As briefly mentioned in the Candlepin 2.0 migration document, Candlepin 2.0 introduces per-org products and content. Since many organizations tend to share product information, we quickly found that storing duplicated product details grew our databases to unreasonable sizes far too quickly. To address this concern, we designed and implemented shared product instances to de-duplicate product details that were identical between organizations.
It should be noted that though this document focuses entirely on product versioning, the same design has been applied to content entities as well.
The high-level explanation of versioning is fairly simple. Much like the naive implementation of per-org products, we keep record of each distinct version of a given product, so long as at least one organization is using it. A product is considered distinct from another if any component of the data differs between the two; ignoring internal bookkeeping fields such as the database ID. This includes sub-objects like product attributes and content, and their fields as well. These fields are combined to create a single, identifiable product version.
When a product is first introduced to Candlepin, either through a manifest import, pool refresh or custom-made via API, Candlepin creates a single instance of it for the organization that triggered the creation. When another product is created, Candlepin will check if the given version of that product already exists for another organization. If that version already exists, the new instance will be discarded and the organization will be mapped to the existing version already in the Candlepin database.

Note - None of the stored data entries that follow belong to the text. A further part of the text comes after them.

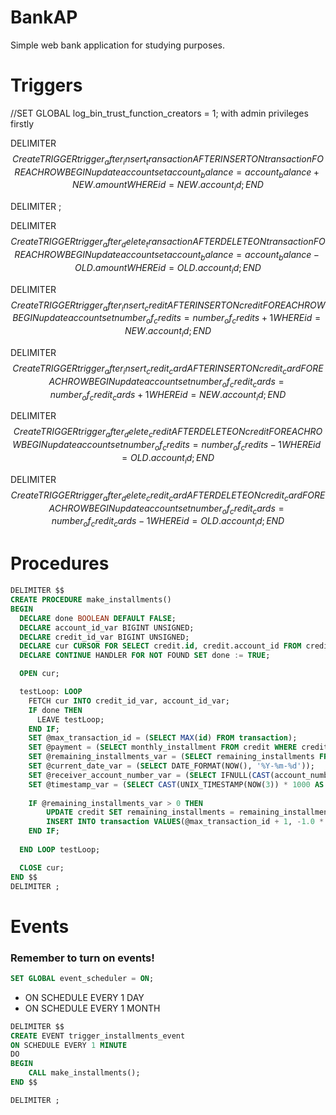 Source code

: # BankAP
 Simple web bank application for studying purposes.

# Triggers

//SET GLOBAL log_bin_trust_function_creators = 1; with admin privileges firstly

DELIMITER $$  
Create TRIGGER trigger_after_insert_transaction AFTER INSERT  
ON transaction  
FOR EACH ROW  
BEGIN  
update account  
set account_balance = account_balance + NEW.amount  
WHERE id = NEW.account_id;  
END$$

DELIMITER ;

DELIMITER $$  
Create TRIGGER trigger_after_delete_transaction AFTER DELETE  
ON transaction  
FOR EACH ROW  
BEGIN  
update account  
set account_balance = account_balance - OLD.amount  
WHERE id = OLD.account_id;  
END$$   

DELIMITER $$
Create TRIGGER trigger_after_insert_credit AFTER INSERT
ON credit
FOR EACH ROW
BEGIN
update account
set number_of_credits = number_of_credits + 1
WHERE id = NEW.account_id;
END$$

DELIMITER $$  
Create TRIGGER trigger_after_insert_credit_card AFTER INSERT  
ON credit_card  
FOR EACH ROW  
BEGIN  
update account  
set number_of_credit_cards = number_of_credit_cards + 1  
WHERE id = NEW.account_id;  
END$$  

DELIMITER $$  
Create TRIGGER trigger_after_delete_credit AFTER DELETE  
ON credit  
FOR EACH ROW  
BEGIN  
update account  
set number_of_credits = number_of_credits - 1  
WHERE id = OLD.account_id;  
END$$  

DELIMITER $$  
Create TRIGGER trigger_after_delete_credit_card AFTER DELETE  
ON credit_card  
FOR EACH ROW  
BEGIN  
update account  
set number_of_credit_cards = number_of_credit_cards - 1  
WHERE id = OLD.account_id;  
END$$  

# Procedures
```sql
DELIMITER $$
CREATE PROCEDURE make_installments()
BEGIN
  DECLARE done BOOLEAN DEFAULT FALSE;
  DECLARE account_id_var BIGINT UNSIGNED;
  DECLARE credit_id_var BIGINT UNSIGNED;
  DECLARE cur CURSOR FOR SELECT credit.id, credit.account_id FROM credit JOIN submission ON credit.submission_id = submission.id WHERE submission.is_approved = TRUE;
  DECLARE CONTINUE HANDLER FOR NOT FOUND SET done := TRUE;

  OPEN cur;

  testLoop: LOOP
    FETCH cur INTO credit_id_var, account_id_var;
    IF done THEN
      LEAVE testLoop;
    END IF;
	SET @max_transaction_id = (SELECT MAX(id) FROM transaction);
	SET @payment = (SELECT monthly_installment FROM credit WHERE credit.id = credit_id_var );
	SET @remaining_installments_var = (SELECT remaining_installments FROM credit WHERE credit.id = credit_id_var);
	SET @current_date_var = (SELECT DATE_FORMAT(NOW(), '%Y-%m-%d'));
	SET @receiver_account_number_var = (SELECT IFNULL(CAST(account_number AS VARCHAR(255)), 'N/A') AS account_number FROM account WHERE account.id = account_id_var);
	SET @timestamp_var = (SELECT CAST(UNIX_TIMESTAMP(NOW(3)) * 1000 AS unsigned));
	
	IF @remaining_installments_var > 0 THEN
		UPDATE credit SET remaining_installments = remaining_installments - 1 WHERE credit.id = credit_id_var;
		INSERT INTO transaction VALUES(@max_transaction_id + 1, -1.0 * @payment, @current_date_var, @receiver_account_number_var, @timestamp_var, 'Spłata kredytu', account_id_var);
	END IF;
 
  END LOOP testLoop;

  CLOSE cur;
END $$
DELIMITER ; 
```

# Events
### Remember to turn on events!
```sql
SET GLOBAL event_scheduler = ON;
```

- ON SCHEDULE EVERY 1 DAY
- ON SCHEDULE EVERY 1 MONTH
```sql
DELIMITER $$
CREATE EVENT trigger_installments_event
ON SCHEDULE EVERY 1 MINUTE
DO 
BEGIN
	CALL make_installments();
END $$

DELIMITER ;
``` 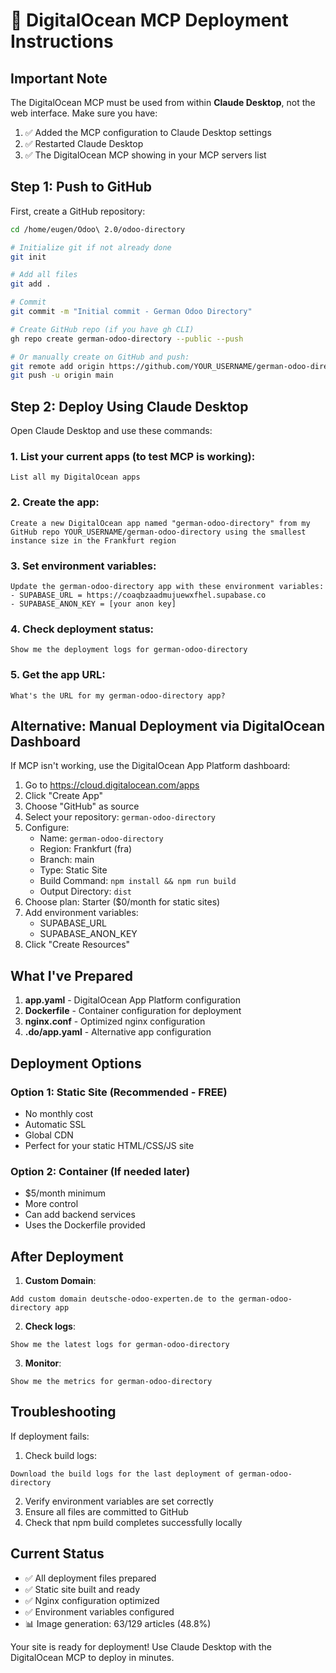 # 🚀 DigitalOcean MCP Deployment Instructions

## Important Note

The DigitalOcean MCP must be used from within **Claude Desktop**, not the web interface. Make sure you have:

1. ✅ Added the MCP configuration to Claude Desktop settings
2. ✅ Restarted Claude Desktop
3. ✅ The DigitalOcean MCP showing in your MCP servers list

## Step 1: Push to GitHub

First, create a GitHub repository:

```bash
cd /home/eugen/Odoo\ 2.0/odoo-directory

# Initialize git if not already done
git init

# Add all files
git add .

# Commit
git commit -m "Initial commit - German Odoo Directory"

# Create GitHub repo (if you have gh CLI)
gh repo create german-odoo-directory --public --push

# Or manually create on GitHub and push:
git remote add origin https://github.com/YOUR_USERNAME/german-odoo-directory.git
git push -u origin main
```

## Step 2: Deploy Using Claude Desktop

Open Claude Desktop and use these commands:

### 1. List your current apps (to test MCP is working):
```
List all my DigitalOcean apps
```

### 2. Create the app:
```
Create a new DigitalOcean app named "german-odoo-directory" from my GitHub repo YOUR_USERNAME/german-odoo-directory using the smallest instance size in the Frankfurt region
```

### 3. Set environment variables:
```
Update the german-odoo-directory app with these environment variables:
- SUPABASE_URL = https://coaqbzaadmujuewxfhel.supabase.co
- SUPABASE_ANON_KEY = [your anon key]
```

### 4. Check deployment status:
```
Show me the deployment logs for german-odoo-directory
```

### 5. Get the app URL:
```
What's the URL for my german-odoo-directory app?
```

## Alternative: Manual Deployment via DigitalOcean Dashboard

If MCP isn't working, use the DigitalOcean App Platform dashboard:

1. Go to https://cloud.digitalocean.com/apps
2. Click "Create App"
3. Choose "GitHub" as source
4. Select your repository: `german-odoo-directory`
5. Configure:
   - Name: `german-odoo-directory`
   - Region: Frankfurt (fra)
   - Branch: main
   - Type: Static Site
   - Build Command: `npm install && npm run build`
   - Output Directory: `dist`
6. Choose plan: Starter ($0/month for static sites)
7. Add environment variables:
   - SUPABASE_URL
   - SUPABASE_ANON_KEY
8. Click "Create Resources"

## What I've Prepared

1. **app.yaml** - DigitalOcean App Platform configuration
2. **Dockerfile** - Container configuration for deployment
3. **nginx.conf** - Optimized nginx configuration
4. **.do/app.yaml** - Alternative app configuration

## Deployment Options

### Option 1: Static Site (Recommended - FREE)
- No monthly cost
- Automatic SSL
- Global CDN
- Perfect for your static HTML/CSS/JS site

### Option 2: Container (If needed later)
- $5/month minimum
- More control
- Can add backend services
- Uses the Dockerfile provided

## After Deployment

1. **Custom Domain**:
```
Add custom domain deutsche-odoo-experten.de to the german-odoo-directory app
```

2. **Check logs**:
```
Show me the latest logs for german-odoo-directory
```

3. **Monitor**:
```
Show me the metrics for german-odoo-directory
```

## Troubleshooting

If deployment fails:

1. Check build logs:
```
Download the build logs for the last deployment of german-odoo-directory
```

2. Verify environment variables are set correctly
3. Ensure all files are committed to GitHub
4. Check that npm build completes successfully locally

## Current Status

- ✅ All deployment files prepared
- ✅ Static site built and ready
- ✅ Nginx configuration optimized
- ✅ Environment variables configured
- 📊 Image generation: 63/129 articles (48.8%)

Your site is ready for deployment! Use Claude Desktop with the DigitalOcean MCP to deploy in minutes. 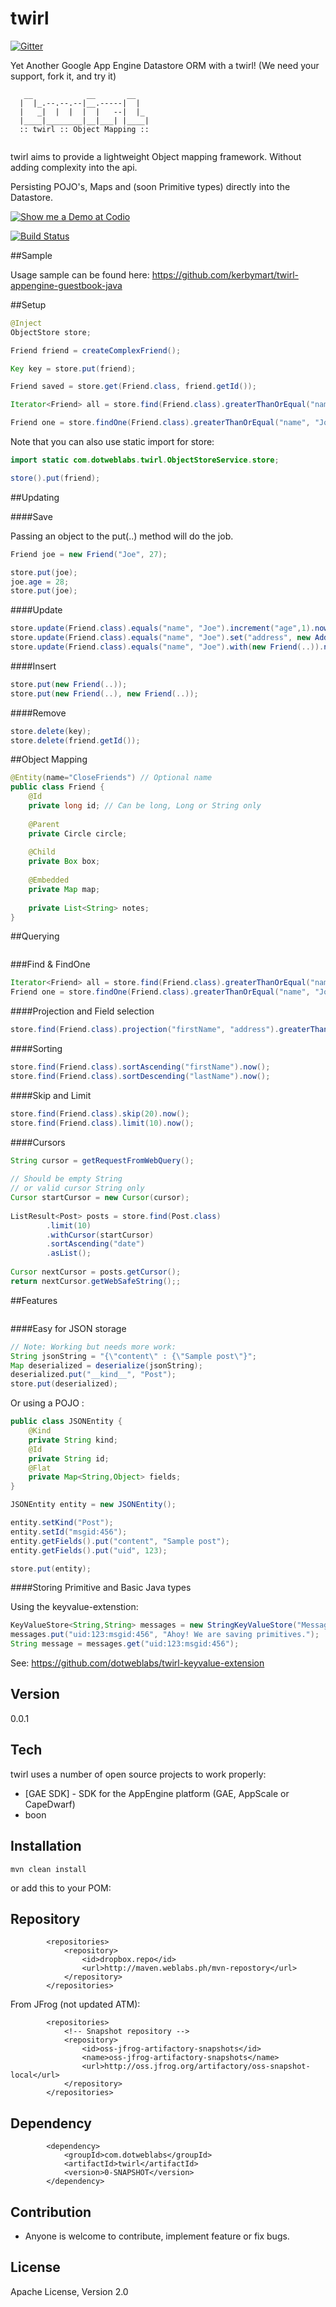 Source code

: twirl
=====

[![Gitter](https://badges.gitter.im/Join%20Chat.svg)](https://gitter.im/dotweblabs/twirl?utm_source=badge&utm_medium=badge&utm_campaign=pr-badge&utm_content=badge)

Yet Another Google App Engine Datastore ORM with a twirl! (We need your support, fork it, and try it)

```
   __            __       __
  |  |_.--.--.--|__.-----|  |
  |   _|  |  |  |  |   --|  |_
  |____|________|__|___| |____|
  :: twirl :: Object Mapping ::
                                
```
                                                           
twirl aims to provide a lightweight Object mapping framework. Without adding complexity into the api.

Persisting POJO's, Maps and (soon Primitive types) directly into the Datastore.

[![Show me a Demo at Codio](https://codio-public.s3.amazonaws.com/sharing/demo-in-ide.png)](https://codio.com/kerbymart/twirl)

[![Build Status](https://travis-ci.org/dotweblabs/twirl.svg?branch=master)](https://travis-ci.org/dotweblabs/twirl)

##Sample

Usage sample can be found here: https://github.com/kerbymart/twirl-appengine-guestbook-java

##Setup

```java
@Inject
ObjectStore store;

Friend friend = createComplexFriend();

Key key = store.put(friend);

Friend saved = store.get(Friend.class, friend.getId()); 

Iterator<Friend> all = store.find(Friend.class).greaterThanOrEqual("name", "Joe").now();

Friend one = store.findOne(Friend.class).greaterThanOrEqual("name", "Joe").now();
```

Note that you can also use static import for store:

```java
import static com.dotweblabs.twirl.ObjectStoreService.store;

store().put(friend);
```

##Updating

####Save

Passing an object to the put(..) method will do the job.

```java
Friend joe = new Friend("Joe", 27);

store.put(joe);
joe.age = 28;
store.put(joe);
```

####Update
```java
store.update(Friend.class).equals("name", "Joe").increment("age",1).now();
store.update(Friend.class).equals("name", "Joe").set("address", new Address(...)).now();
store.update(Friend.class).equals("name", "Joe").with(new Friend(..)).now();
```

####Insert
```java
store.put(new Friend(..));
store.put(new Friend(..), new Friend(..));
```

####Remove
```java
store.delete(key);
store.delete(friend.getId());
```

##Object Mapping
```java
@Entity(name="CloseFriends") // Optional name
public class Friend {
    @Id
    private long id; // Can be long, Long or String only
    
    @Parent
    private Circle circle;
    
    @Child
    private Box box;
    
    @Embedded
    private Map map;
    
    private List<String> notes; 
}
```


##Querying
```java
```

###Find & FindOne
```java
Iterator<Friend> all = store.find(Friend.class).greaterThanOrEqual("name", "Joe").now();
Friend one = store.findOne(Friend.class).greaterThanOrEqual("name", "Joe").now();
```

####Projection and Field selection
```java
store.find(Friend.class).projection("firstName", "address").greaterThanOrEqual("name", "Joe").now();
```

####Sorting
```java
store.find(Friend.class).sortAscending("firstName").now();
store.find(Friend.class).sortDescending("lastName").now();
```

####Skip and Limit
```java
store.find(Friend.class).skip(20).now();
store.find(Friend.class).limit(10).now();
```
####Cursors

```java
String cursor = getRequestFromWebQuery();
	
// Should be empty String 
// or valid cursor String only
Cursor startCursor = new Cursor(cursor);
        
ListResult<Post> posts = store.find(Post.class)
       	.limit(10)
        .withCursor(startCursor) 
        .sortAscending("date")
        .asList();
                
Cursor nextCursor = posts.getCursor();
return nextCursor.getWebSafeString();;       
```

##Features
```java
```

####Easy for JSON storage

```java
// Note: Working but needs more work:
String jsonString = "{\"content\" : {\"Sample post\"}";
Map deserialized = deserialize(jsonString);
deserialized.put("__kind__", "Post");
store.put(deserialized);
```

Or using a POJO :

```java
public class JSONEntity {
    @Kind
    private String kind;
    @Id
    private String id;
    @Flat
    private Map<String,Object> fields;
}

JSONEntity entity = new JSONEntity();

entity.setKind("Post");
entity.setId("msgid:456");
entity.getFields().put("content", "Sample post");
entity.getFields().put("uid", 123);

store.put(entity);
```



####Storing Primitive and Basic Java types

Using the keyvalue-extenstion:
```java
KeyValueStore<String,String> messages = new StringKeyValueStore("Messages");
messages.put("uid:123:msgid:456", "Ahoy! We are saving primitives.");
String message = messages.get("uid:123:msgid:456");
```

See: https://github.com/dotweblabs/twirl-keyvalue-extension




Version
-

0.0.1

Tech
-----------

twirl uses a number of open source projects to work properly:

* [GAE SDK] - SDK for the AppEngine platform (GAE, AppScale or CapeDwarf)
* boon

Installation
--------------

```
mvn clean install
```

or add this to your POM:


Repository
--------------
```
        <repositories>
            <repository>
                <id>dropbox.repo</id>
                <url>http://maven.weblabs.ph/mvn-repostory</url>
            </repository>
        </repositories>
```

From JFrog (not updated ATM):

```
        <repositories>
            <!-- Snapshot repository -->
            <repository>
                <id>oss-jfrog-artifactory-snapshots</id>
                <name>oss-jfrog-artifactory-snapshots</name>
                <url>http://oss.jfrog.org/artifactory/oss-snapshot-local</url>
            </repository>
        </repositories>
```

Dependency
--------------

```
        <dependency>
		    <groupId>com.dotweblabs</groupId>
		    <artifactId>twirl</artifactId>
		    <version>0-SNAPSHOT</version>
		</dependency>
```

Contribution
--------------

* Anyone is welcome to contribute,  implement feature or fix bugs.

License
-

Apache License, Version 2.0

Otherwise, if it does not already exist, a new instance will be created as normal.
Similarly, when an organization updates a product, the same version check is made. If the update would change the product to a version Candlepin is already maintaining, the organization’s existing product will be silently discarded and they will be mapped to the existing version instead.
However, if the update would result in a new version of the product, things get a bit more complex. First, Candlepin checks how many organizations are using the product being updated. If that organization is the only one using it, the product will be updated in place. But if multiple organizations are using the product, it is forked into two entities, the organization performing the update is mapped to one, and the other organizations to the other. Then, the update is performed for the organization as if it were an in-place update.
Product deletion is handled in a similar manner. When an organization deletes a product, Candlepin checks the number of organizations using that version of the product. If there are many organizations, the mapping is simply updated to remove the organization that requested the deletion. Otherwise, if the organization requesting the delete is the sole owner, the product is deleted from the database entirely.
The convergent and divergent behavior of the CRUD operations allows Candlepin to reduce the total number of product instances in the database dramatically in the general case, while having a worst-case identical to the naive approach where each organization has its own product instance.